Viajar es hacer metáforas con los pies, con las manos, con los ojos, con el corazón. Una diferencia entre el turista y el viajero es que solo el segundo regresa a casa con canciones, versos o palabras resonando por su cuerpo (y haciéndole bailar) e iluminado su prosa cotidiana, su día a día.

Viajar para volver a creer en sí mismo, para encontrarle un sentido a todo. Viajar y recorrer paisajes lejanos para recorrer y viajar, sobre todo, los paisajes tantas veces olvidados y escondidos de la conciencia.

Viajar para conocer y para conocerse

Viajar para soltar lastre, para pesar menos, para descubrir la ingravidez de lo esencial (porque lo importante de verdad no aplasta, no hace daño), para romper las amarras que nos atan a un puerto (un modo de ser, un modo de estar), para experimentar la ligereza (de equipaje, de prejuicios, de inercias), para dejarnos llevar por la brisa como plumas.

Viajar para establecer un fructífero intercambio entre lo lejano y lo próximo y entre lo centrípeto y lo centrífugo, para ir borrando poco a poco las fronteras, para difuminar los límites, para enriquecerse con lo otro (pero no a costa de lo otro ni de los otros), para obligar a lo Real (dictatorial como todas las mayúsculas) a que deje paso a las realidades, que siempre son, por fortuna, plurales, contradictorias e irreductibles.

Viajar porque siempre hay una región que se nos parece y tenemos la obligación de descubrirla. El viajero genuino parte en busca de sí mismo y no regresa a casa hasta que lo consigue.

Viajar sin mapas en la mano o con mapas abiertos a la rectificación, al matiz, a la sorpresa, al amor imposible, al río no señalado, al volcán que se despierta (y a nosotros con él), a intensidades no descritas.

Viajar en el tiempo para desdecir sus opresivos calendarios y viajar en el espacio para tocar con nuestras propias manos las estrellas. Viajar para convertirnos en un reloj que nos obedezca a nosotros antes que a unas ciertas leyes matemáticas y en una nave dirigida por nuestros instintos, intuiciones, sensibilidad, gustos o necesidades.

Viajar para saborear, tocar, oler, sentir, escuchar. Viajar para respirar todo lo respirable. Viajar para callar desde todos los silencios y para probarse todas las palabras. Viajar para que el corazón no se ensimisme en sus laberintos emocionales y acabe dando la hora en punto de su infelicidad.

Viajar para darle cuerda a la vida.

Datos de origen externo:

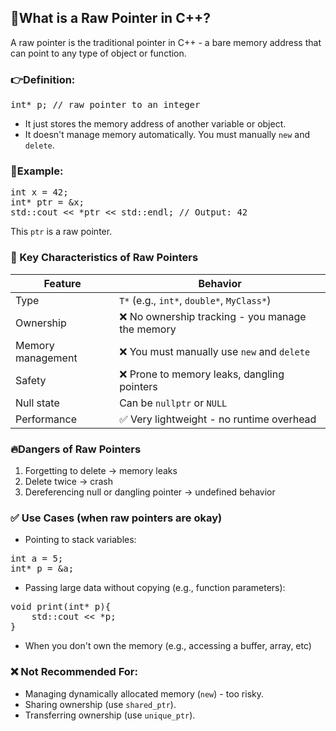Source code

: ## 🧵What is a Raw Pointer in C++?
A raw pointer is the traditional pointer in C++ - a bare memory address that can point to any type of object or function.
### 👉Definition:
<pre>
int* p; // raw pointer to an integer
</pre>
- It just stores the memory address of another variable or object.
- It doesn't manage memory automatically. You must manually `new` and `delete`.

### 🔹Example:
<pre>
int x = 42;
int* ptr = &x;
std::cout << *ptr << std::endl; // Output: 42
</pre>
This `ptr` is a raw pointer.

### 🧠 Key Characteristics of Raw Pointers
| Feature | Behavior |
| ------- | -------- |
| Type | `T*` (e.g., `int*`, `double*`, `MyClass*`) |
| Ownership | ❌ No ownership tracking - you manage the memory |
| Memory management | ❌ You must manually use `new` and `delete` |
| Safety | ❌ Prone to memory leaks, dangling pointers |
| Null state | Can be `nullptr` or `NULL` |
| Performance | ✅ Very lightweight - no runtime overhead |

### 🔥Dangers of Raw Pointers
1. Forgetting to delete -> memory leaks
2. Delete twice -> crash
3. Dereferencing null or dangling pointer -> undefined behavior

### ✅ Use Cases (when raw pointers are okay)
- Pointing to stack variables:
<pre>
int a = 5;
int* p = &a;
</pre>
- Passing large data without copying (e.g., function parameters):
<pre>
void print(int* p){
    std::cout << *p;
} </pre>
- When you don't own the memory (e.g., accessing a buffer, array, etc)

### ❌ Not Recommended For:
- Managing dynamically allocated memory (`new`) - too risky.
- Sharing ownership (use `shared_ptr`).
- Transferring ownership (use `unique_ptr`).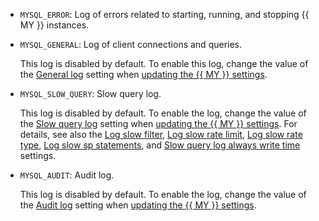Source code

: * `MYSQL_ERROR`: Log of errors related to starting, running, and stopping {{ MY }} instances.
* `MYSQL_GENERAL`: Log of client connections and queries.

   This log is disabled by default. To enable this log, change the value of the [General log](../../../managed-mysql/concepts/settings-list.md#setting-general-log) setting when [updating the {{ MY }} settings](../../../managed-mysql/operations/update.md#change-mysql-config).

* `MYSQL_SLOW_QUERY`: Slow query log.

   This log is disabled by default. To enable the log, change the value of the [Slow query log](../../../managed-mysql/concepts/settings-list.md#setting-slow-query-log) setting when [updating the {{ MY }} settings](../../../managed-mysql/operations/update.md#change-mysql-config). For details, see also the [Log slow filter](../../../managed-mysql/concepts/settings-list.md#setting-log-slow-filter), [Log slow rate limit](../../../managed-mysql/concepts/settings-list.md#setting-log-slow-rate-limit), [Log slow rate type](../../../managed-mysql/concepts/settings-list.md#setting-log-slow-rate-type), [Log slow sp statements](../../../managed-mysql/concepts/settings-list.md#setting-log-slow-sp-statements), and [Slow query log always write time](../../../managed-mysql/concepts/settings-list.md#setting-slow-query-log-always-write-time) settings.

* `MYSQL_AUDIT`: Audit log.

   This log is disabled by default. To enable the log, change the value of the [Audit log](../../../managed-mysql/concepts/settings-list.md#setting-audit-log) setting when [updating the {{ MY }} settings](../../../managed-mysql/operations/update.md#change-mysql-config).
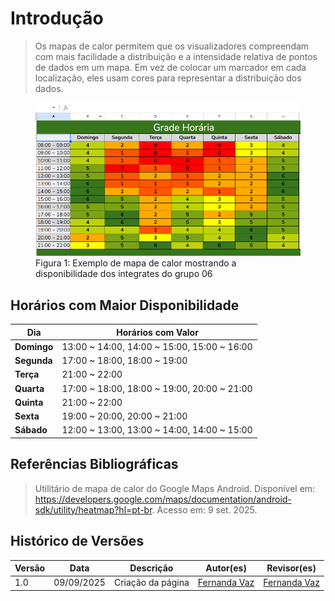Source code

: # Introdução 

> Os mapas de calor permitem que os visualizadores compreendam com mais facilidade a distribuição e a intensidade relativa de pontos de dados em um mapa. Em vez de colocar um marcador em cada localização, eles usam cores para representar a distribuição dos dados.

<figure>
    <img src="https://raw.githubusercontent.com/Requisitos-de-Software/2025.2-Grupo06/refs/heads/main/docs/assets/imagens/Captura%20de%20tela%202025-09-09%20222822.png" alt="Exemplo de Mapa de Calor" width="800">
    <figcaption>Figura 1: Exemplo de mapa de calor mostrando a disponibilidade dos integrates do grupo 06</figcaption>
</figure>


 ## Horários com Maior Disponibilidade 

| Dia | Horários com Valor  |
|-----|---------------------|
| **Domingo** | 13:00 ~ 14:00, 14:00 ~ 15:00, 15:00 ~ 16:00 |
| **Segunda** | 17:00 ~ 18:00, 18:00 ~ 19:00 |
| **Terça** | 21:00 ~ 22:00 |
| **Quarta** | 17:00 ~ 18:00, 18:00 ~ 19:00, 20:00 ~ 21:00 |
| **Quinta** | 21:00 ~ 22:00 |
| **Sexta** | 19:00 ~ 20:00, 20:00 ~ 21:00 |
| **Sábado** | 12:00 ~ 13:00, 13:00 ~ 14:00, 14:00 ~ 15:00 |

## Referências Bibliográficas

> Utilitário de mapa de calor do Google Maps Android. Disponível em: <https://developers.google.com/maps/documentation/android-sdk/utility/heatmap?hl=pt-br>. Acesso em: 9 set. 2025.

## Histórico de Versões

| Versão | Data | Descrição | Autor(es) | Revisor(es) |
|--------|------|-----------|-----------|-------------|
| 1.0 | 09/09/2025 | Criação da página | [Fernanda Vaz](https://github.com/Fernandavazgit1) | [Fernanda Vaz](https://github.com/Fernandavazgit1) |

Viajar para jugar (y jugarse) la existencia sabiendo que solo así la existencia jugará con uno y se la jugará, llegado el caso, por él.

Una historia de viajeros

La protagoniza la madre del excéntrico escritor francés de finales del XIX y principios del XX Raymond Roussel.

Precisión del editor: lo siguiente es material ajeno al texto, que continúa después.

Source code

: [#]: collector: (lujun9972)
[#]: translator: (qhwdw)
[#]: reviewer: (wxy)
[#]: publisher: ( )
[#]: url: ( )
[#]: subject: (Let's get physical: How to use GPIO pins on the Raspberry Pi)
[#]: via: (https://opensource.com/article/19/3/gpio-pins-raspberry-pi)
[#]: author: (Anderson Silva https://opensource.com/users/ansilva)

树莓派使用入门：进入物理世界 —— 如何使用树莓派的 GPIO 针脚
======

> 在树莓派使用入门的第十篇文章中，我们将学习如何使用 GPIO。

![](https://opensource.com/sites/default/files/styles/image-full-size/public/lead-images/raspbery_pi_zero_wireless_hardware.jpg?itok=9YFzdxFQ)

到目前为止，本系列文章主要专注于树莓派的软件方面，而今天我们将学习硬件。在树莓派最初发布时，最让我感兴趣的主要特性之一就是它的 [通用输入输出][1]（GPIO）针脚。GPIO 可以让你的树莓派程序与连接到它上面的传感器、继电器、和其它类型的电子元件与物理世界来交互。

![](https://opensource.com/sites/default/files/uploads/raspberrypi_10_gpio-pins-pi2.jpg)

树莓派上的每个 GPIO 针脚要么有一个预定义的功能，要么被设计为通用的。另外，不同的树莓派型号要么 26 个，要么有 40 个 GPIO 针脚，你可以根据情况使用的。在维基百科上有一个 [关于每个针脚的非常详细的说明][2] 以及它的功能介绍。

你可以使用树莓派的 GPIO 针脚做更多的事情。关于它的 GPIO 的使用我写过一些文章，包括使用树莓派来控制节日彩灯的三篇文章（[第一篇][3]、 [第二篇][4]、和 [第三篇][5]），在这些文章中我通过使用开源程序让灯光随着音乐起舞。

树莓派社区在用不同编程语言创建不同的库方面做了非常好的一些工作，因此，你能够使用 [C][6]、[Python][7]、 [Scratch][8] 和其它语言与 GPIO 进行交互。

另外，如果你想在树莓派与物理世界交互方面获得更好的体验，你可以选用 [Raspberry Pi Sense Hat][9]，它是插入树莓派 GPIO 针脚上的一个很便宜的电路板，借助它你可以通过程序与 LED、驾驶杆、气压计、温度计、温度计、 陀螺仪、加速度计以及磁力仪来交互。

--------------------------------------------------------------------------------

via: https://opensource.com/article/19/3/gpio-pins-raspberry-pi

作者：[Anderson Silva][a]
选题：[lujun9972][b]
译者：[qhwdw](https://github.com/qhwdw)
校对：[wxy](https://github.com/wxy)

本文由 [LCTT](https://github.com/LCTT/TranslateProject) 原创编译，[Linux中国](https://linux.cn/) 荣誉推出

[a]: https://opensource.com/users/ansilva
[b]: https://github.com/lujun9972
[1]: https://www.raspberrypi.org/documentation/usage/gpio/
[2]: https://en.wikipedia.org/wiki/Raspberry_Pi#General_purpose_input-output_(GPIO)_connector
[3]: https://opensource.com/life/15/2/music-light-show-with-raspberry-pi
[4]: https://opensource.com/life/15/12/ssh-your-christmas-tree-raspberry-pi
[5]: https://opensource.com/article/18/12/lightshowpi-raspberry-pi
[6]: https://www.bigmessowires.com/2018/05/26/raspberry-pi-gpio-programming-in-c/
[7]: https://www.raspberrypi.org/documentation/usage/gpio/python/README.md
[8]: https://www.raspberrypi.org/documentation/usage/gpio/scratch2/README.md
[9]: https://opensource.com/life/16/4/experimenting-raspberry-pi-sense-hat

Cuando falleció su marido compró un barco, metió dentro un ataúd (aunque tenía el presentimiento de que iba a morir durante la travesía, al final lo usó como guardarropa) y ordenó al capitán que pusiera rumbo a la India.

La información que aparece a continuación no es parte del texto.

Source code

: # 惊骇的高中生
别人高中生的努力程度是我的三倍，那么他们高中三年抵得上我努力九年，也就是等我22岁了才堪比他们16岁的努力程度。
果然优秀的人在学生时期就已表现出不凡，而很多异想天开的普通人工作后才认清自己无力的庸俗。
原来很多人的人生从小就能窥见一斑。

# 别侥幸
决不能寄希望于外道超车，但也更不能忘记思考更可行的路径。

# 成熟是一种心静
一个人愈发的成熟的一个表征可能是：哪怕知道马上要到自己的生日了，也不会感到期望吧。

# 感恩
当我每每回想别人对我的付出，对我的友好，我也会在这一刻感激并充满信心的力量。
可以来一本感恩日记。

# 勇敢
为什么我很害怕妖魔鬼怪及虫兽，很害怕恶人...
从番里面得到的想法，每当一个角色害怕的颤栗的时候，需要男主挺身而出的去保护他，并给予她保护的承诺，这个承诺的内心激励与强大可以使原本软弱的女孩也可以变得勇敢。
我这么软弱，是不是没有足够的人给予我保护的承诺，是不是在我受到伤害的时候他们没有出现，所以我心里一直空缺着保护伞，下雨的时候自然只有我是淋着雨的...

Después de un largo periplo una mañana este le anunció que por fin habían arribado a su destino. La señora Roussel le pidió que echara el ancla a una distancia prudente y que le prestara unos prismáticos.

Al cabo de unos minutos exclamó "¿Eso es la India? ¡Regresamos a Francia, capitán!".

¿Qué es lo que vio? ¿Que quemaban a los muertos? ¿La indumentaria? ¿Las calles abarrotadas? ¿Algún animal como el elefante o un grupo de monos o niños jugando con ratas (el juguete del pobre, según el poeta Baudelaire) o perros sarnosos? ¿Letreros en un lenguaje que no podía interpretar? ¿Algún conocido indeseable de la lejana Europa paseando por el muelle? ¿El fantasma de su marido?

Lo que, en realidad, vio la señora Roussel o lo que no vio, para ser más exactos, fue a sí misma. No se reconocía ni encontraba ninguna referencia que le pudiera ayudar a integrar ese desconocimiento.

Era una turista antes de la era del turismo masivo: si hubiera visto muchas señoras Roussel con sombrillas, prismáticos (un instrumento, como las modernas cámaras digitales, útil para no permitir que lo distinto se acerque, para dejarlo todo a una distancia de seguridad y de higiene), criados, guías, trajes de boutiques europeas y abundantes botiquines de urgencia, es más que probable que no hubiera sentido ningún escrúpulo en desembarcar para unirse a ellas.

El buen viajero, en efecto, se felicita de no estar (todavía) en el lugar que visita, en no ser del lugar, único punto de partida para un intercambio fructífero, entre lo lejano y lo próximo.